DocketNumber: No. 09-1652
Citation Numbers: 346 F. App'x 831
Judges: Ambro, Greenberg, Sloviter
Filed Date: 9/10/2009
Status: Precedential
Modified Date: 10/19/2024
OPINION
Ashok Shah, pro se, appeals from the District Court’s grant of the appellee’s motion for summary judgment. For the reasons that follow, we will affirm the District Court’s order.
On December 4, 2006, Shah reported to work and was assigned to the same area as Weeks, who was not in the office that day. One of Weeks’ coworkers who knew about the situation between Shah and Weeks recognized him and notified management. Management decided to avoid any problems. They informed Adecco that Shah’s services were no longer needed, and escorted him out of the building without an explanation. Shah worked a total of 3.75 hours that day. He was later informed that the reason for his termination was a bad reference. The termination had no effect on his ability to find further assignments from Adecco.
Shah then filed suit against BOA in the Superior Court of Delaware alleging employment discrimination under Title VII of the Civil Rights Act and the Delaware Discrimination in Employment Act (“DDEA”). 42 U.S.C. § 2000e-2; 19 Del. Code Regs. § 711. In his suit, Shah, who is of Indian origin, alleged discrimination based upon race and national origin. He sought compensatory damages in excess of one million dollars and punitive damages of three billion dollars. BOA removed the case to the District of Delaware, where BOA moved for summary judgment on the grounds that Shah could not establish he was an employee for purposes of Title VII or the DDEA, could not establish that he had exhausted his administrative remedies, and could not establish a prima facie case of discrimination. On February 20, 2009, the District Court issued an order granting BOA’s summary judgment motion. A timely notice of appeal followed.
Because summary judgment is only appropriate “where there is no issue of material fact and judgment is appropriate as a matter of law, our review of a grant of summary judgment is plenary.” Rosen v. Bezner, 996 F.2d 1527, 1530 (3d Cir.1993) (citing Jefferson Bank v. Progressive Cas. Ins. Co., 965 F.2d 1274, 1276 (3d Cir.1992)); see Fed.R.Civ.P. 56(c). To survive a motion for summary judgment, the plaintiff cannot rely on unsupported allegations in the complaint, and must present more than the “mere existence of a scintilla of evidence” in his favor. Anderson v. Liberty Lobby, Inc., 477 U.S. 242, 252, 106 S.Ct. 2505, 91 L.Ed.2d 202 (1986). After reviewing the record, we will affirm the District Court’s grant of summary judgment.

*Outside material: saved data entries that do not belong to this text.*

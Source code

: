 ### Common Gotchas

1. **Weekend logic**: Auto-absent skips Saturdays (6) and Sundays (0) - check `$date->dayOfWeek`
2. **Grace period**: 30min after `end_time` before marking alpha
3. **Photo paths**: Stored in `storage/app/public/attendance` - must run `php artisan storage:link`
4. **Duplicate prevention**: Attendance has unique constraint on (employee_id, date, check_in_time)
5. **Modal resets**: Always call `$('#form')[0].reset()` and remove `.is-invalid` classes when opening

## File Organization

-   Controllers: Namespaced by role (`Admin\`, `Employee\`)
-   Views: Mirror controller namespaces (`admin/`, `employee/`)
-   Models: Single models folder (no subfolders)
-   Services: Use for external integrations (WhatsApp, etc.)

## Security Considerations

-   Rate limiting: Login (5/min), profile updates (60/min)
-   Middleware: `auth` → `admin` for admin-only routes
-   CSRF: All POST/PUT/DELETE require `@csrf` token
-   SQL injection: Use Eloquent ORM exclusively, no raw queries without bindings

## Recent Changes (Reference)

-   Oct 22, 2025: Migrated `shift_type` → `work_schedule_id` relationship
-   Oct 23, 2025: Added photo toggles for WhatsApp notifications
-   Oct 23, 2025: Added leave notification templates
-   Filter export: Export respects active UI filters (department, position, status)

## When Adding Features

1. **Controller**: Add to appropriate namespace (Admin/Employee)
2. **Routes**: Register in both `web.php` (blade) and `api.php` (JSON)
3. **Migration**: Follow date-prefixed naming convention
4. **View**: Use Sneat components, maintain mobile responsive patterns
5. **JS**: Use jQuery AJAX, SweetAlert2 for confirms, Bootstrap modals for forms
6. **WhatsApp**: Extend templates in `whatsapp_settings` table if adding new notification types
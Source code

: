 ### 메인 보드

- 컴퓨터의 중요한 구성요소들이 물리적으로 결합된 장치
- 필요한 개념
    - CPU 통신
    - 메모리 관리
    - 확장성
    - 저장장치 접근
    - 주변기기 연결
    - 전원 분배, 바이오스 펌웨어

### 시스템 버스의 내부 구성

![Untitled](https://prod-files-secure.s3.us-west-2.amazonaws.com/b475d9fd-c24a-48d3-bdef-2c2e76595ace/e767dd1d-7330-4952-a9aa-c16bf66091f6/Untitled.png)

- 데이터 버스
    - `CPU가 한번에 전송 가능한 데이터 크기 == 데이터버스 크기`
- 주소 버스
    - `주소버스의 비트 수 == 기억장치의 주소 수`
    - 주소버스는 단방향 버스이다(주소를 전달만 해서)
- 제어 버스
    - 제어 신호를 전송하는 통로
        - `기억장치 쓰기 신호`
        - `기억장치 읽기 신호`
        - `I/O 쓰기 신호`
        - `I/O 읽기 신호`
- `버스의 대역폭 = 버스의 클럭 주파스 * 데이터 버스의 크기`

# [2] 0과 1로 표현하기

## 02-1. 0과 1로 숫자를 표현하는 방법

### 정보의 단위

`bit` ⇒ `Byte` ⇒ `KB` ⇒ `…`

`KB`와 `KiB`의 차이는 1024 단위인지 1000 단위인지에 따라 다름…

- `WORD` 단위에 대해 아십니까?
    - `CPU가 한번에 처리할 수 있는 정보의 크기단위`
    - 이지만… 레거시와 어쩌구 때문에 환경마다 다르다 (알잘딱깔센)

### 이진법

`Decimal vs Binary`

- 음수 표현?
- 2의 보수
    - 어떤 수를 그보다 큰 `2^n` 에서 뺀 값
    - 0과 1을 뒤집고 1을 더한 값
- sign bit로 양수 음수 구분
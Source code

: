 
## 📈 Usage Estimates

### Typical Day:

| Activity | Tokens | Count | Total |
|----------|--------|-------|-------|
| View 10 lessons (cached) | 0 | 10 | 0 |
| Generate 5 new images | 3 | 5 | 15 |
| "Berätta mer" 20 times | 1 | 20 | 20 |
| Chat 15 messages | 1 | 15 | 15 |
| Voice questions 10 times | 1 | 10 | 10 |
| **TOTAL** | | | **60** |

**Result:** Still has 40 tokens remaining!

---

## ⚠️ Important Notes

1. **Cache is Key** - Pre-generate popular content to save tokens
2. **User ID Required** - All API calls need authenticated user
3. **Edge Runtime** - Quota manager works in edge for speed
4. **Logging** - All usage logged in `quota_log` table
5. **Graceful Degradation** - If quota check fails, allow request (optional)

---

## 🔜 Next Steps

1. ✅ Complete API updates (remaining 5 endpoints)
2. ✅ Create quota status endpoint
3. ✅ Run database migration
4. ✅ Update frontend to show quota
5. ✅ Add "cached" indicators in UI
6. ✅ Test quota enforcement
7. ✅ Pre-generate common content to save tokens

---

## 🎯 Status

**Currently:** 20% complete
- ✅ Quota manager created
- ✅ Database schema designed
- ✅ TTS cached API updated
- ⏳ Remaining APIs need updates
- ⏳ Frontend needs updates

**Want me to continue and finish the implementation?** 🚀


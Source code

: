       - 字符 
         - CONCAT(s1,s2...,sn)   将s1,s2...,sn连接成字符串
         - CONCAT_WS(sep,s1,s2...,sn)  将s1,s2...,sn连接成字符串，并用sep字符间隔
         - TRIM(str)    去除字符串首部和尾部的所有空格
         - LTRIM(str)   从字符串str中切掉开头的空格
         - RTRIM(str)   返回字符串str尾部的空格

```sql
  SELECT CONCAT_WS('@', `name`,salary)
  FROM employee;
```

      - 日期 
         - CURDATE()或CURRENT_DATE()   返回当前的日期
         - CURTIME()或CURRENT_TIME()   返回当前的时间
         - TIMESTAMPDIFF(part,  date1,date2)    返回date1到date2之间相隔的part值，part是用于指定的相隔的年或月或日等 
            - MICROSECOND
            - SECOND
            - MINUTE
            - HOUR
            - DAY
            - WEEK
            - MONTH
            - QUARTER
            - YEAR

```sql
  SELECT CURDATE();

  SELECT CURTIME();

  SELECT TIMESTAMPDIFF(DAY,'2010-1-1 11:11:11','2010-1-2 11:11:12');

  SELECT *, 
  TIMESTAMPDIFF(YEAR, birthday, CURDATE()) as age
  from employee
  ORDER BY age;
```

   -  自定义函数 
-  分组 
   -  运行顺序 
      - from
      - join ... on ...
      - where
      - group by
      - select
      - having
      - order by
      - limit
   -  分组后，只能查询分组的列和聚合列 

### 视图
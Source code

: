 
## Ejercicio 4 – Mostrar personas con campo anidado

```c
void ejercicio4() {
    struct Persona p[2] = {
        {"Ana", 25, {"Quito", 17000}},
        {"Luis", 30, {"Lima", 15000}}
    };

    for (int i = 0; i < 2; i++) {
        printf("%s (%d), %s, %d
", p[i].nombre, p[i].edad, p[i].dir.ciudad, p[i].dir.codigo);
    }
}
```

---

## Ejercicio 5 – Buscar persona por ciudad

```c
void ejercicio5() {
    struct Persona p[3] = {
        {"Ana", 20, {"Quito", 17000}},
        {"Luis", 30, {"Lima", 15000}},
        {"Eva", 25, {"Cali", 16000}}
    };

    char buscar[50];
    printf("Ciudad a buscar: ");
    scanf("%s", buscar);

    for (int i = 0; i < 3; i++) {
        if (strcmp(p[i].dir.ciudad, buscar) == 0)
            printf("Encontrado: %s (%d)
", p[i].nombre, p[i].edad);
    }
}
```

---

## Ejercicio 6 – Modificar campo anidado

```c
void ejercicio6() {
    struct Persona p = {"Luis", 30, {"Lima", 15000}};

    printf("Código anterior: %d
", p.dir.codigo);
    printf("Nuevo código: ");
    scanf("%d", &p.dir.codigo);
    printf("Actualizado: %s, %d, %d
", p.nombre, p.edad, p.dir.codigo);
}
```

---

To establish a claim under Title VII of the Civil Rights Act, Shah must first establish that he in fact was an employee of BOA, and not of Adecco, his temporary staffing agency. See Menkowitz v. Pottstown Mem’l Med. Ctr., 154 F.3d 113, 127-28 n. 5 (3d Cir.1998) (stating that, as under Title VII, “independent contractors are not employees within the meaning of the ADEA”) (Scirica, J., concurring in part, dissenting in part); see also Alexander v. Rush N. Shore Med. Ctr., 101 F.3d 487, 492 (7th Cir.1996) (a plaintiff must prove “ ‘the existence of an employment relationship in order to maintain a Title VII action against [the defendant],” and “[independent contractors are not protected by Title VII.’ ”).
the hiring party’s right to control the manner and means by which the product is accomplished [;]... the skill required; the source of the instrumentalities and tools; the location of the work; the duration of the relationship between the parties; whether the hiring party has the right to assign additional projects to the hired party; the extent of the hired party’s discretion over when and how long to work; the method of payment; the hired party’s role in hiring and paying assistants; whether the work is part of the regular business of the hiring party; whether the hiring party is in business; the provision of employee benefits; and the tax treatment of the hired party.
Id. at 323-24, 112 S.Ct. 1344.
The District Court found that under Darden Shah was not an employee of BOA.
. Darden was an ERISA case, not a Title VII case. However, the statutory language is identical. Furthermore, the Supreme Court has applied Darden in other employment discrimination contexts where the statutory definition of employee is the same as that in ERISA. See Clackamas Gastroenterology Assocs. v. Wells, 538 U.S. 440, 444-45, 123 S.Ct. 1673, 155 L.Ed.2d 615 (2003).
. The Court limited its analysis to Title VII standards because they are virtually identical to those of the DDEA.
. It appears that Shah is relying upon the DDEA's definition of employer. See 19 Del. Code Regs. § 710(6) (" ‘Employer’ means any person employing 4 or more employees within the State at the time of the alleged violation. ... ”).
. The District Court also held that Shah could not establish discrimination based upon race or national origin. We need not comment on the Court’s analysis because we find that summary judgment was proper based upon the employment issue alone.